DATA FOR REVIEW:
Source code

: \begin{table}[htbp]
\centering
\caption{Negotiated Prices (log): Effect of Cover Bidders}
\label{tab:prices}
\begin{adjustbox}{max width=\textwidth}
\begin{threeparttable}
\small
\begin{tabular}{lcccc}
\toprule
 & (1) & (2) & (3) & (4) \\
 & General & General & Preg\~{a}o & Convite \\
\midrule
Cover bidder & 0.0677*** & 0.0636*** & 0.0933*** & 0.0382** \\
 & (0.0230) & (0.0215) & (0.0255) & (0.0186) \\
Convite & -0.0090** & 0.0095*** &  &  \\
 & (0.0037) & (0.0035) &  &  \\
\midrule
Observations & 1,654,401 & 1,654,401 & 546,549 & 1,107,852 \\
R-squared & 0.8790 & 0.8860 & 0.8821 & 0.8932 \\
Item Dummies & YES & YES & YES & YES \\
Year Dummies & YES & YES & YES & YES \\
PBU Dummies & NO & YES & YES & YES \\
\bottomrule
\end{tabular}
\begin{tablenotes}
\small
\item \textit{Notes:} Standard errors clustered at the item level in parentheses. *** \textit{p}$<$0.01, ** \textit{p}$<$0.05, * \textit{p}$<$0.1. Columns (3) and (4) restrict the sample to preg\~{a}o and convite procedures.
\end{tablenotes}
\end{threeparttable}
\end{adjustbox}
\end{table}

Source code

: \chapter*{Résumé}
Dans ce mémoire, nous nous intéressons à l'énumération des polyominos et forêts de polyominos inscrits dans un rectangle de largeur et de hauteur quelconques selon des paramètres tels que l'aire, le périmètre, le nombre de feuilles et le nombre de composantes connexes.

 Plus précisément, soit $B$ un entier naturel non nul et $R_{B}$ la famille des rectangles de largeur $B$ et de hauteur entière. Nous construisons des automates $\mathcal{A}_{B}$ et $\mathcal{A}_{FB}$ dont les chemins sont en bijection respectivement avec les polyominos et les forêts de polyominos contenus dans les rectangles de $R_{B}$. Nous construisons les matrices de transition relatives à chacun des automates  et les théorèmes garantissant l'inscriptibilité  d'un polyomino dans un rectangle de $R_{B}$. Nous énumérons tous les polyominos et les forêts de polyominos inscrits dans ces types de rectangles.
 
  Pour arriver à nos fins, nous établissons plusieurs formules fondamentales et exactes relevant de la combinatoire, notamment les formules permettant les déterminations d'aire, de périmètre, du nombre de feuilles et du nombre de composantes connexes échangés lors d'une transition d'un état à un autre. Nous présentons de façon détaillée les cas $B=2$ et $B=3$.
---
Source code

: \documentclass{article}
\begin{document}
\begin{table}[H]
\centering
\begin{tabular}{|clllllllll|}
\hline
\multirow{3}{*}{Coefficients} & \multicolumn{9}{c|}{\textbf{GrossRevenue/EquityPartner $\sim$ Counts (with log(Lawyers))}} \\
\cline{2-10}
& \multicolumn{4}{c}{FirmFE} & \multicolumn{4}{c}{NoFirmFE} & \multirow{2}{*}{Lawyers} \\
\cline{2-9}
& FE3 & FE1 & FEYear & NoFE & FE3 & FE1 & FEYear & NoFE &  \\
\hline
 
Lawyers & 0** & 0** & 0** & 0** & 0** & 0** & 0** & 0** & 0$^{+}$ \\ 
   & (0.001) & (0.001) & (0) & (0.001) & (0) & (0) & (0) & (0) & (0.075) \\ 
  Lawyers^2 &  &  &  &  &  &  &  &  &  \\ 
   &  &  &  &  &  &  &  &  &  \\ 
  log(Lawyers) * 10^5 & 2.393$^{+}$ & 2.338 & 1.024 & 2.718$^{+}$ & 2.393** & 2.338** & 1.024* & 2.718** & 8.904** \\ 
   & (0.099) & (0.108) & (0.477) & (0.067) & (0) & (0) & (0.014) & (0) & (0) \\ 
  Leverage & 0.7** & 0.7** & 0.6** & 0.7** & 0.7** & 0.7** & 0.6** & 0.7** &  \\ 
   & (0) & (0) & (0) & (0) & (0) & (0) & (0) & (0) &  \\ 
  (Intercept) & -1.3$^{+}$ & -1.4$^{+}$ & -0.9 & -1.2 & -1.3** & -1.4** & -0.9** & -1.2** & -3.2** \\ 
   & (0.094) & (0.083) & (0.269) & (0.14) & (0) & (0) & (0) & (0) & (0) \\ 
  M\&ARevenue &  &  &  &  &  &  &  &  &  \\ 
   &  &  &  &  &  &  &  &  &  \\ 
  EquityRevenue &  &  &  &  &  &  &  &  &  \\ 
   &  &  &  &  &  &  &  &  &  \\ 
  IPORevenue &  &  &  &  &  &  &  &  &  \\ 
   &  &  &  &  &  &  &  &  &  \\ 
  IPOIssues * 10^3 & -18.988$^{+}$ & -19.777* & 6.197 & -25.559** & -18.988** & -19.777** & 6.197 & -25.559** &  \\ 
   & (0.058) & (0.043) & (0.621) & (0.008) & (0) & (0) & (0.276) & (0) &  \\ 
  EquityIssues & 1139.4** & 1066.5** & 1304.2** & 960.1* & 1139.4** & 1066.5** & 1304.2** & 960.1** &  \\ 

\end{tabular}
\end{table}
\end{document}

PROBLEM TO SOLVE:
Copy out all lines above that include the string "multirow".

EXERCISE SOLUTION:
\multirow{3}{*}{Coefficients} & \multicolumn{9}{c|}{\textbf{GrossRevenue/EquityPartner $\sim$ Counts (with log(Lawyers))}} \\
& \multicolumn{4}{c}{FirmFE} & \multicolumn{4}{c}{NoFirmFE} & \multirow{2}{*}{Lawyers} \\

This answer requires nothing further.